Tujuan pembelajaran dalam pandangan konstruktivis adalah
membangun pemahaman. Pemahaman memberi makna tentang apa yang
dipelajari. Belajar menurut pandangan konstruktivis tidak ditekankan untuk
memperoleh pengetahuan yang banyak tanpa pemahaman. Pembelajaran
sejarah menurut pandangan konstruktivis adalah membantu siswa untuk
membangun konsep/prinsip sejarah dengan kemampuannya sendiri melalui
proses internalisasi, sehingga konsep/prinsip tersebut terbangun kembali,
transformasi informasi yang diperoleh menjadi konsep/prinsip baru.
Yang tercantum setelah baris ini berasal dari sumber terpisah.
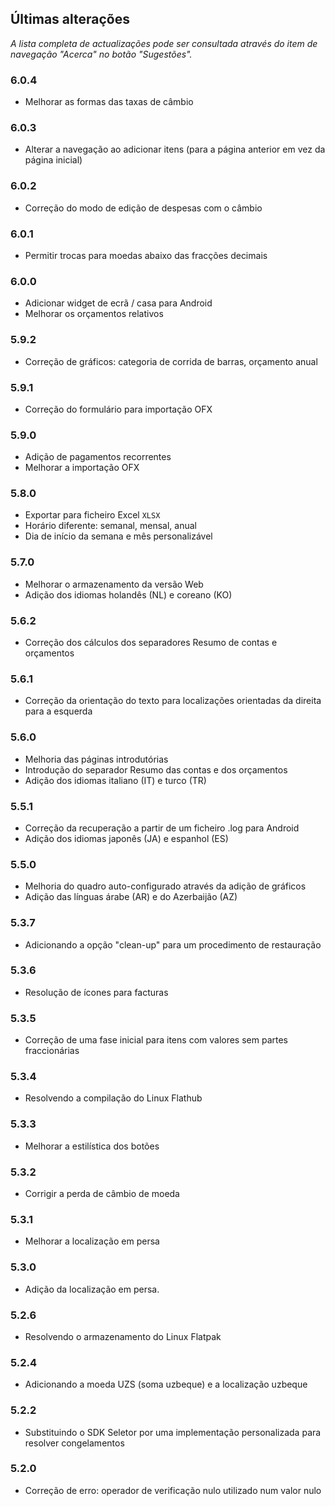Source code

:## Últimas alterações

_A lista completa de actualizações pode ser consultada através do item de navegação "Acerca" no botão "Sugestões"._

### 6.0.4
- Melhorar as formas das taxas de câmbio

### 6.0.3
- Alterar a navegação ao adicionar itens (para a página anterior em vez da página inicial) 

### 6.0.2
- Correção do modo de edição de despesas com o câmbio

### 6.0.1
- Permitir trocas para moedas abaixo das fracções decimais

### 6.0.0
- Adicionar widget de ecrã / casa para Android
- Melhorar os orçamentos relativos

### 5.9.2
- Correção de gráficos: categoria de corrida de barras, orçamento anual

### 5.9.1
- Correção do formulário para importação OFX

### 5.9.0
- Adição de pagamentos recorrentes
- Melhorar a importação OFX

### 5.8.0
- Exportar para ficheiro Excel `XLSX`
- Horário diferente: semanal, mensal, anual
- Dia de início da semana e mês personalizável

### 5.7.0
- Melhorar o armazenamento da versão Web
- Adição dos idiomas holandês (NL) e coreano (KO)

### 5.6.2
- Correção dos cálculos dos separadores Resumo de contas e orçamentos

### 5.6.1
- Correção da orientação do texto para localizações orientadas da direita para a esquerda 

### 5.6.0
- Melhoria das páginas introdutórias
- Introdução do separador Resumo das contas e dos orçamentos
- Adição dos idiomas italiano (IT) e turco (TR)

### 5.5.1
- Correção da recuperação a partir de um ficheiro .log para Android
- Adição dos idiomas japonês (JA) e espanhol (ES) 

### 5.5.0
- Melhoria do quadro auto-configurado através da adição de gráficos
- Adição das línguas árabe (AR) e do Azerbaijão (AZ)

### 5.3.7
- Adicionando a opção "clean-up" para um procedimento de restauração  

### 5.3.6
- Resolução de ícones para facturas

### 5.3.5
- Correção de uma fase inicial para itens com valores sem partes fraccionárias

### 5.3.4
- Resolvendo a compilação do Linux Flathub

### 5.3.3
- Melhorar a estilística dos botões

### 5.3.2
- Corrigir a perda de câmbio de moeda

### 5.3.1
- Melhorar a localização em persa

### 5.3.0
- Adição da localização em persa. 

### 5.2.6
- Resolvendo o armazenamento do Linux Flatpak

### 5.2.4
- Adicionando a moeda UZS (soma uzbeque) e a localização uzbeque

### 5.2.2
- Substituindo o SDK Seletor por uma implementação personalizada para resolver congelamentos

### 5.2.0
- Correção de erro: operador de verificação nulo utilizado num valor nulo
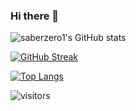 ### Hi there 👋

![saberzero1's GitHub stats](https://github-readme-stats.vercel.app/api?username=saberzero1&show_icons=true&theme=gruvbox&count_private=true&include_all_commits=true)

[![GitHub Streak](https://github-readme-streak-stats.herokuapp.com/?user=saberzero1&theme=gruvbox)](https://git.io/streak-stats)

[![Top Langs](https://github-readme-stats.vercel.app/api/top-langs/?username=saberzero1&theme=gruvbox&layout=compact)](https://github.com/anuraghazra/github-readme-stats)

![visitors](https://visitor-badge.glitch.me/badge?page_id=saberzero1.saberzero1)

<!--
**saberzero1/saberzero1** is a ✨ _special_ ✨ repository because its `README.md` (this file) appears on your GitHub profile.

Here are some ideas to get you started:

- 🔭 I’m currently working on ...
- 🌱 I’m currently learning ...
- 👯 I’m looking to collaborate on ...
- 🤔 I’m looking for help with ...
- 💬 Ask me about ...
- 📫 How to reach me: ...
- 😄 Pronouns: ...
- ⚡ Fun fact: ...
-->
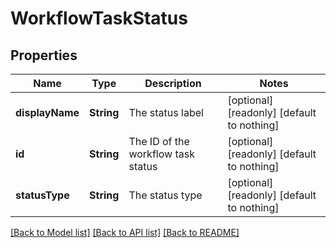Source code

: # WorkflowTaskStatus


## Properties
Name | Type | Description | Notes
------------ | ------------- | ------------- | -------------
**displayName** | **String** | The status label | [optional] [readonly] [default to nothing]
**id** | **String** | The ID of the workflow task status | [optional] [readonly] [default to nothing]
**statusType** | **String** | The status type | [optional] [readonly] [default to nothing]


[[Back to Model list]](../README.md#models) [[Back to API list]](../README.md#api-endpoints) [[Back to README]](../README.md)


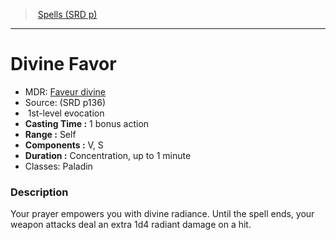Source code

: ﻿---
!SpellItem
Family: SpellVO
Name: Divine Favor
AltName: '[Faveur divine](hd_spells_faveur_divine.md)'
Type: evocation
Level: 1
CastingTime: 1 bonus action
Range: Self
Components: V, S
Duration: Concentration, up to 1 minute
Classes: Paladin
Source: (SRD p136)
Id: spells_vo.md#divine-favor
ParentLink: spells_vo.md#spells-srd-p
ParentName: Spells (SRD p)
NameLevel: 1
Attributes: {}
---
> [Spells (SRD p)](srd_spells.md)

---

# Divine Favor

- MDR: [Faveur divine](hd_spells_faveur_divine.md)
- Source: (SRD p136)
-  1st-level evocation
- **Casting Time :** 1 bonus action
- **Range :** Self
- **Components :** V, S
- **Duration :** Concentration, up to 1 minute
- Classes: Paladin

### Description

Your prayer empowers you with divine radiance. Until the spell ends, your weapon attacks deal an extra 1d4 radiant damage on a hit.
Ciri pembelajaran sejarah secara konstruktivis adalah:
a. Siswa terlibat secara aktif dalam belajarnya. Keterlibatan ini tidak sekedar
perintah atau petunjuk dari guru, tetapi siswa diberi kesempatan untuk
berkreativitas mengusulkan suatu topik, masalah, atau berargumentasi.
Keterlibatan dapat dalam forum klasikal maupun kelompok.
b. Siswa belajar materi sejarah secara bermakna dalam bekerja dan berfikir.
Agar siswa dapat memberi makna tentang materi sejarah yang sedang
dibahas, maka perlu sebuah materi yang bersifat analisis yang berdasar
pada hukum kausalitas. Materi tidak bisa diberikan yang bersifat
hapalan, tetapi harus diangkat dari kehidupan seharihari dan kemudian
dihubungkan dengan fakta sejarah yang pernah terjadi.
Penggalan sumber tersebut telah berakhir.